Set the whole listing down again exactly as written.
INFORMATION SHOWN below:
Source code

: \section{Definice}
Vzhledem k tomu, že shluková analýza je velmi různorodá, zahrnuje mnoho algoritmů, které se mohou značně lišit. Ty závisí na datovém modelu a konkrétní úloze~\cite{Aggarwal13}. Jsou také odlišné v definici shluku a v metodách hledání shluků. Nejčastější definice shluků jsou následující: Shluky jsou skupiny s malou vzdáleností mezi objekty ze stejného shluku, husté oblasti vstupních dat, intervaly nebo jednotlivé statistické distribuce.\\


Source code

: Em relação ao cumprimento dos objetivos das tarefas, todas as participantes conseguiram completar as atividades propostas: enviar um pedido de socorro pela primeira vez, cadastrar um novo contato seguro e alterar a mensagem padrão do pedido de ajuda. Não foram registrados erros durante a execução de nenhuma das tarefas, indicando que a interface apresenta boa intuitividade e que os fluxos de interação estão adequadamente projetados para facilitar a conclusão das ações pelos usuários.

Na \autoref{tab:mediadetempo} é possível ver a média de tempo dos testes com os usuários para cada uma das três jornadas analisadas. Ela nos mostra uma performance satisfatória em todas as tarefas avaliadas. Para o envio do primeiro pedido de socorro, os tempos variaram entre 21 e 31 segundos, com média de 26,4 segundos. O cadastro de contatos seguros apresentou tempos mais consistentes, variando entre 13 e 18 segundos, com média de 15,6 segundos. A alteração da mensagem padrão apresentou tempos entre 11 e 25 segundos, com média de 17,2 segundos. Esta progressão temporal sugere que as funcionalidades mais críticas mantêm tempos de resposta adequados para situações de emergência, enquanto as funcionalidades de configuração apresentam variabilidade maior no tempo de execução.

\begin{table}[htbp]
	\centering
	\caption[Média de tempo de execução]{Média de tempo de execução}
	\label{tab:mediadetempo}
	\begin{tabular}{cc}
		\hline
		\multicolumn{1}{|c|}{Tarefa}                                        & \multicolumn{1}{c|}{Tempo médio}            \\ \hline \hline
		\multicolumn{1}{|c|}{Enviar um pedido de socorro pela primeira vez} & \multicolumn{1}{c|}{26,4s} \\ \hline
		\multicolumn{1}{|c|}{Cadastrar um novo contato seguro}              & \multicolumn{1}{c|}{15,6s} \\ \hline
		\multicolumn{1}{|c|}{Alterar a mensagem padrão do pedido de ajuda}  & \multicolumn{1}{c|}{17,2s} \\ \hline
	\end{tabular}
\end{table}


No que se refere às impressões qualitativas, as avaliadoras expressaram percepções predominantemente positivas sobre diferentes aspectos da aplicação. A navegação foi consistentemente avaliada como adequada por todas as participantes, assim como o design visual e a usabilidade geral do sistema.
End of INFORMATION SHOWN.
▸ **OUTPUT FOR THIS TASK**:
Source code

: \section{Definice}
Vzhledem k tomu, že shluková analýza je velmi různorodá, zahrnuje mnoho algoritmů, které se mohou značně lišit. Ty závisí na datovém modelu a konkrétní úloze~\cite{Aggarwal13}. Jsou také odlišné v definici shluku a v metodách hledání shluků. Nejčastější definice shluků jsou následující: Shluky jsou skupiny s malou vzdáleností mezi objekty ze stejného shluku, husté oblasti vstupních dat, intervaly nebo jednotlivé statistické distribuce.\\


Source code

: Em relação ao cumprimento dos objetivos das tarefas, todas as participantes conseguiram completar as atividades propostas: enviar um pedido de socorro pela primeira vez, cadastrar um novo contato seguro e alterar a mensagem padrão do pedido de ajuda. Não foram registrados erros durante a execução de nenhuma das tarefas, indicando que a interface apresenta boa intuitividade e que os fluxos de interação estão adequadamente projetados para facilitar a conclusão das ações pelos usuários.

Na \autoref{tab:mediadetempo} é possível ver a média de tempo dos testes com os usuários para cada uma das três jornadas analisadas. Ela nos mostra uma performance satisfatória em todas as tarefas avaliadas. Para o envio do primeiro pedido de socorro, os tempos variaram entre 21 e 31 segundos, com média de 26,4 segundos. O cadastro de contatos seguros apresentou tempos mais consistentes, variando entre 13 e 18 segundos, com média de 15,6 segundos. A alteração da mensagem padrão apresentou tempos entre 11 e 25 segundos, com média de 17,2 segundos. Esta progressão temporal sugere que as funcionalidades mais críticas mantêm tempos de resposta adequados para situações de emergência, enquanto as funcionalidades de configuração apresentam variabilidade maior no tempo de execução.

\begin{table}[htbp]
	\centering
	\caption[Média de tempo de execução]{Média de tempo de execução}
	\label{tab:mediadetempo}
	\begin{tabular}{cc}
		\hline
		\multicolumn{1}{|c|}{Tarefa}                                        & \multicolumn{1}{c|}{Tempo médio}            \\ \hline \hline
		\multicolumn{1}{|c|}{Enviar um pedido de socorro pela primeira vez} & \multicolumn{1}{c|}{26,4s} \\ \hline
		\multicolumn{1}{|c|}{Cadastrar um novo contato seguro}              & \multicolumn{1}{c|}{15,6s} \\ \hline
		\multicolumn{1}{|c|}{Alterar a mensagem padrão do pedido de ajuda}  & \multicolumn{1}{c|}{17,2s} \\ \hline
	\end{tabular}
\end{table}


No que se refere às impressões qualitativas, as avaliadoras expressaram percepções predominantemente positivas sobre diferentes aspectos da aplicação. A navegação foi consistentemente avaliada como adequada por todas as participantes, assim como o design visual e a usabilidade geral do sistema.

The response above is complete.